Print the line that contains "[proxy.LoadBalance](#proxyLoadBalanceSpec) | Load" and every line after it through the last line of the records below, exactly as written and nothing else.

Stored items

══════════

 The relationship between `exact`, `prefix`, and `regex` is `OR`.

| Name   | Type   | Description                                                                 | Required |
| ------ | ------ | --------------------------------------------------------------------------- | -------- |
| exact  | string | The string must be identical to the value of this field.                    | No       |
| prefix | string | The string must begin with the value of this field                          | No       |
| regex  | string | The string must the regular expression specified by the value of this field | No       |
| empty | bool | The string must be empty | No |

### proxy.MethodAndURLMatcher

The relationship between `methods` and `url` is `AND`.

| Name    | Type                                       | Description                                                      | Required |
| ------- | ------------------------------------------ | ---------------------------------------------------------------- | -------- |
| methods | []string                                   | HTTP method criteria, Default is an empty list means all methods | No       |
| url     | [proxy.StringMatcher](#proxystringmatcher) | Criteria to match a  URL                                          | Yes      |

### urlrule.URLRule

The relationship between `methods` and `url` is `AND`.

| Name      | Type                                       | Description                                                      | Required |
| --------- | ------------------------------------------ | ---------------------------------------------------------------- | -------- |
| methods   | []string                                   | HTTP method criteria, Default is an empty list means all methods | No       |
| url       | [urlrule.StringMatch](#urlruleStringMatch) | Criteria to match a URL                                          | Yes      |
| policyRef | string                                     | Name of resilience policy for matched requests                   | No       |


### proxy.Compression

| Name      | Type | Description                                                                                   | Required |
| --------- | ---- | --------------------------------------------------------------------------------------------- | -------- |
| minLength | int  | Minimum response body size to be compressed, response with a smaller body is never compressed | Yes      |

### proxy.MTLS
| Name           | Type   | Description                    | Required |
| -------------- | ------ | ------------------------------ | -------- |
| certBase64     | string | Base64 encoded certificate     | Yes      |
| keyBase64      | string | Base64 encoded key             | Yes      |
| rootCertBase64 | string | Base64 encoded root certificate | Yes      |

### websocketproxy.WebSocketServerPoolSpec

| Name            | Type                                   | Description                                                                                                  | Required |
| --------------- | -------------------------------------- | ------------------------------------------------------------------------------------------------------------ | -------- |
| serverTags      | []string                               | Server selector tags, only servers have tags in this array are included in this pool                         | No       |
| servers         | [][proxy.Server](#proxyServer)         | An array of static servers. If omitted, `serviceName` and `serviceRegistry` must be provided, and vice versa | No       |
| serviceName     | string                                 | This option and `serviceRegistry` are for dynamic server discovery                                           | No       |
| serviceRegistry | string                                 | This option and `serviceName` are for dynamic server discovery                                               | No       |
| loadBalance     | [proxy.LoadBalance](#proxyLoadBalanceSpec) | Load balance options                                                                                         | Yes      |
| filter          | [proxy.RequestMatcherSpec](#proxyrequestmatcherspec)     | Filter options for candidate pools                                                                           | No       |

══════════

_SOLUTION FOR THIS EXERCISE_
| loadBalance     | [proxy.LoadBalance](#proxyLoadBalanceSpec) | Load balance options                                                                                         | Yes      |
| filter          | [proxy.RequestMatcherSpec](#proxyrequestmatcherspec)     | Filter options for candidate pools                                                                           | No       |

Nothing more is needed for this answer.